XiaoxinHe / TAPE

Official Implementation of ICLR 2024 paper "Harnessing Explanations: LLM-to-LM Interpreter for Enhanced Text-Attributed Graph Representation Learning"
https://arxiv.org/abs/2305.19523
MIT License
188 stars 29 forks source link

Missing .ps file for Cora Dataset #5

Closed ChenS676 closed 1 year ago

ChenS676 commented 1 year ago

Dear Mr. He,

Firstly, I'd like to express my gratitude for sharing the code related to your remarkable research. I've encountered an issue during the reconstruction process. Specifically, I couldn't locate certain papers in the "extraction" folder.

Could you please let me know if there's an updated version of the Cora dataset available for public use? Alternatively, I might have misunderstood the instructions provided in the README.md.

To replicate the issue I faced, you can run the following code:

if __name__ == '__main__':
    data, data_citeid = get_cora_casestudy()
    data, text = get_raw_text_cora(use_text=True)
    print(data)
    print(data_citeid)

Executing the above should help you reproduce the error I encountered.

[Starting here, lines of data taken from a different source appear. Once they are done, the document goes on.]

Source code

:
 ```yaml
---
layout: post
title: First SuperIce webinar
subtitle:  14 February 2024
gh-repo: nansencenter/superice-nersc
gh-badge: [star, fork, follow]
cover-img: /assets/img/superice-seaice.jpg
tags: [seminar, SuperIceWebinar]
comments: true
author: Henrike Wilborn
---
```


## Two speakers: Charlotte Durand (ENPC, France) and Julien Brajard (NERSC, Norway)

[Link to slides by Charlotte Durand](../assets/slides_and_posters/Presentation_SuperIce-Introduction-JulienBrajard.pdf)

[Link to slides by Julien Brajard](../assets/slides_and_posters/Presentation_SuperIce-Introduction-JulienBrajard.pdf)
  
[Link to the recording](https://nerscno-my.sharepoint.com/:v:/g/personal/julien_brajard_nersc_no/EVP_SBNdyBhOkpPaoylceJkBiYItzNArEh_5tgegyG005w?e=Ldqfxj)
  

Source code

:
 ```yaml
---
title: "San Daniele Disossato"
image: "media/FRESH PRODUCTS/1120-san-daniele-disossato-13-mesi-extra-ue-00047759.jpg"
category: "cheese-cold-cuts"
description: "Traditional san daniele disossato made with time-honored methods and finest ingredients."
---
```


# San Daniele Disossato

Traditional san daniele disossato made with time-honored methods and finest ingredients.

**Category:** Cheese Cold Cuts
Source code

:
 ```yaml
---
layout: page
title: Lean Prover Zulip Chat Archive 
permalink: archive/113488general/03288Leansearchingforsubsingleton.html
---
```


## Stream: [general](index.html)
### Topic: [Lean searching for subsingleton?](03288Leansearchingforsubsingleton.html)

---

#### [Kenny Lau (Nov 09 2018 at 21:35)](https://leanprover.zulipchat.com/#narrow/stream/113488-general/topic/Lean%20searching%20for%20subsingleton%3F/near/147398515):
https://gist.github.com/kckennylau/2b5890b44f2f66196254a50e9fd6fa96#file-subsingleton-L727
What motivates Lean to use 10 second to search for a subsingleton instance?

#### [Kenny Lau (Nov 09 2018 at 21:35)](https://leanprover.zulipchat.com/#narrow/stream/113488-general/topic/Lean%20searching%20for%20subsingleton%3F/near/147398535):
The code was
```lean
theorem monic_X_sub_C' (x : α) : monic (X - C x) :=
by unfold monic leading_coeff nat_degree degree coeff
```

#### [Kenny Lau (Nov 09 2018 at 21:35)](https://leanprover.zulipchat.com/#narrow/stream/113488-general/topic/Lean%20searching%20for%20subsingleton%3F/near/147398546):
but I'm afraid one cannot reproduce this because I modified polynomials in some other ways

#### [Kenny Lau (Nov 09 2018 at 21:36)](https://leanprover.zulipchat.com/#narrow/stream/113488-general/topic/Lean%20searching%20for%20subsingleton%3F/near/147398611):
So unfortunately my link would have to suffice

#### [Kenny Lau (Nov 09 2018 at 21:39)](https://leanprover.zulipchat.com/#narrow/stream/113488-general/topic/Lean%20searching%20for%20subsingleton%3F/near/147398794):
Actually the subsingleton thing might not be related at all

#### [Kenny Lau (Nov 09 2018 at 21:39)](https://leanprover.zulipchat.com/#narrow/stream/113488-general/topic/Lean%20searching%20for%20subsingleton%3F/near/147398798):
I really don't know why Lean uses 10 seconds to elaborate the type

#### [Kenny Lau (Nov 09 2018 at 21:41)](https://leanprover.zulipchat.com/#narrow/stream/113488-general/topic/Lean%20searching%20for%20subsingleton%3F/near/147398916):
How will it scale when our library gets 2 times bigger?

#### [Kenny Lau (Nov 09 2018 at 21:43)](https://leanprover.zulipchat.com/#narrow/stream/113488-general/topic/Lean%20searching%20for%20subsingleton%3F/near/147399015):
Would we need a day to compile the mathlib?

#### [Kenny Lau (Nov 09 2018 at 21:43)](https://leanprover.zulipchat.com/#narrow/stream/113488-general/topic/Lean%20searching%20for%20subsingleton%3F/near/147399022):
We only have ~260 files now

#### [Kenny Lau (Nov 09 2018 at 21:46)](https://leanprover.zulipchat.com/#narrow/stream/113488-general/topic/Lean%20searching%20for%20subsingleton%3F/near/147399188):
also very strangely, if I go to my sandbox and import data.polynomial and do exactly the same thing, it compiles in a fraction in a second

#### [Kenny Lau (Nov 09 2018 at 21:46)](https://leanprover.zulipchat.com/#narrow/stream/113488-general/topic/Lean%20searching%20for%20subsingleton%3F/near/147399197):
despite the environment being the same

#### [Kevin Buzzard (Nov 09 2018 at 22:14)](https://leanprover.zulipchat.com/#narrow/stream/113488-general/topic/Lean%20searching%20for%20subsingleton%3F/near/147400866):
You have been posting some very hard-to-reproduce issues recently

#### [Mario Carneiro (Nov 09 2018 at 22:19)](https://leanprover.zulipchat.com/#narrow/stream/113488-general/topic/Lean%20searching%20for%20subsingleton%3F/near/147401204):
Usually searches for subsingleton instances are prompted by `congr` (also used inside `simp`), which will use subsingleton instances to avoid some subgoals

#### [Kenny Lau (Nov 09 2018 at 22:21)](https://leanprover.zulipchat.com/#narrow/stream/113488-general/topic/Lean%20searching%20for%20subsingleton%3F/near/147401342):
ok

Thank you for your time and assistance.

Best regards, csh

XiaoxinHe commented 1 year ago

Hi,

To resolve this, you'll need to download the dataset first. Here's how you can do it for the cora dataset:

Download the cora dataset from this link. After downloading, unzip the dataset. Move the unzipped dataset folder to the following directory: dataset/cora_orig. For more detailed instructions, you can refer to "1. Download TAG datasets" in the readme file of the project.

This should hopefully resolve the data loading issue. If you encounter any further problems, please don't hesitate to ask for assistance.

Thanks!

ChenRunjin commented 1 year ago

Hi, I also met this problem, I've followed the instructions above, download the datasets and move it to the right position. But the problem still exists, it seems that we need to replace ':' to '_' of fn

ChenS676 commented 1 year ago

I think XiaoxiHe answered before in this Email, " Thank you for the detailed description of the issue.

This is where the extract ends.